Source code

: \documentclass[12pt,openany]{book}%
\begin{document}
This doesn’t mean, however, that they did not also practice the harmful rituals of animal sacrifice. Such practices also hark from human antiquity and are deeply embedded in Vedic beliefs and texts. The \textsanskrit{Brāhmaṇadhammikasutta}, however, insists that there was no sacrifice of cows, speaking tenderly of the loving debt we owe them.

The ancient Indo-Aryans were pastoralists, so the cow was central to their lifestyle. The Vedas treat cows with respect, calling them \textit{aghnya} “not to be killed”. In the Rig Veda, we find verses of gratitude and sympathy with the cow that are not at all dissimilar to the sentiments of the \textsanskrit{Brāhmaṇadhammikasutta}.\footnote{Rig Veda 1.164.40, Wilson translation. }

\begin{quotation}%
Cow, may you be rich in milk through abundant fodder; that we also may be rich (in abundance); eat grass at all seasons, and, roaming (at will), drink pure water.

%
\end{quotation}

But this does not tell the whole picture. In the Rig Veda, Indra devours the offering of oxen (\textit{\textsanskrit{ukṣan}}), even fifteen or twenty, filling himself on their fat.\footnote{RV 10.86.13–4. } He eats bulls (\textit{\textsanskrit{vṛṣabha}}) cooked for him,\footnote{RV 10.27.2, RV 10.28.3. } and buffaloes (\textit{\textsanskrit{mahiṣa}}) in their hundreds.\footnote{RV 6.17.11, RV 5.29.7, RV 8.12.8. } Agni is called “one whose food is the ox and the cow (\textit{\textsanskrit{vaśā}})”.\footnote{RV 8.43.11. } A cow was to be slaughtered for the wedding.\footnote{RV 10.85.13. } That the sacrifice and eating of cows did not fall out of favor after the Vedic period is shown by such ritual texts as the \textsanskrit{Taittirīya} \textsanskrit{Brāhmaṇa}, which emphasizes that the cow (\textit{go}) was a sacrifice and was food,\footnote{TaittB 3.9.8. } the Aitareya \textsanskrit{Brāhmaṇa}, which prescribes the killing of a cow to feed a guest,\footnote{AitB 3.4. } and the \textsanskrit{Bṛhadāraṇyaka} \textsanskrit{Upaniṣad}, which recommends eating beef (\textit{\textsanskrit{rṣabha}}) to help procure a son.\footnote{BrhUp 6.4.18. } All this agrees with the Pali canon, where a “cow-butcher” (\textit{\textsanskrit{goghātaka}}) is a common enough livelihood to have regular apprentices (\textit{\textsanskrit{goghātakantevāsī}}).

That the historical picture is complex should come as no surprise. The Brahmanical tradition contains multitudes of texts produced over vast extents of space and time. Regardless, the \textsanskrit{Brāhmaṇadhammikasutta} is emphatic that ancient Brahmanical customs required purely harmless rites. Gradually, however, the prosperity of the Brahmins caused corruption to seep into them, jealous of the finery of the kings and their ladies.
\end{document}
---*---
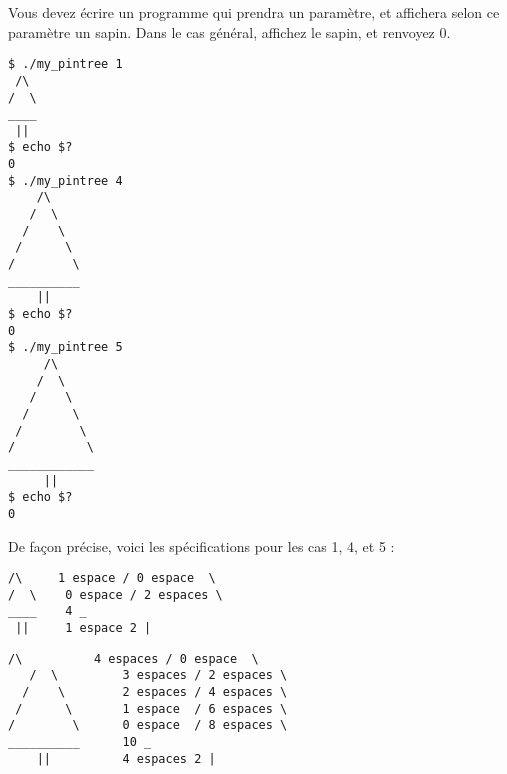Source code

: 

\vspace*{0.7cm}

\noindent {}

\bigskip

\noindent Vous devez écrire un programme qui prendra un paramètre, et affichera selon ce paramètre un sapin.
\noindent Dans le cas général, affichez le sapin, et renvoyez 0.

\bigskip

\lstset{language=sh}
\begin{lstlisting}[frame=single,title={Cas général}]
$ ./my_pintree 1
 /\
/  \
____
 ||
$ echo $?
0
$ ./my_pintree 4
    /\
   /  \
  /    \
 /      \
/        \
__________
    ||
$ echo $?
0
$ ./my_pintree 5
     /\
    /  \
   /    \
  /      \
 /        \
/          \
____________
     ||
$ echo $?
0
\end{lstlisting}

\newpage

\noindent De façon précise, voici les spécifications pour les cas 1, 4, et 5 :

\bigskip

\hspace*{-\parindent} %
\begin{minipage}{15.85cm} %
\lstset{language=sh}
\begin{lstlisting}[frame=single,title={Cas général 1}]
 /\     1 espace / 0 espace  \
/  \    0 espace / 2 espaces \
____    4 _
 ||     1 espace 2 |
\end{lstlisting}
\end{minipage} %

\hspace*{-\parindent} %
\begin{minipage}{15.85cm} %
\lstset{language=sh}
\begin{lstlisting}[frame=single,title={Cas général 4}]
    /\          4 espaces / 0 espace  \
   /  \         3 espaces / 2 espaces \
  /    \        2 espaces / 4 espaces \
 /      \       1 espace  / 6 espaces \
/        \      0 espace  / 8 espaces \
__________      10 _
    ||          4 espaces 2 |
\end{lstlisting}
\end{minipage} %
---*---
» **HOW TO COMPLETE THIS TASK**: Lines holding the string "title" are the answer; copy each one from the listing above.

» **ANSWER TO THE PROBLEM**:
\begin{lstlisting}[frame=single,title={Cas général}]
\begin{lstlisting}[frame=single,title={Cas général 1}]
\begin{lstlisting}[frame=single,title={Cas général 4}]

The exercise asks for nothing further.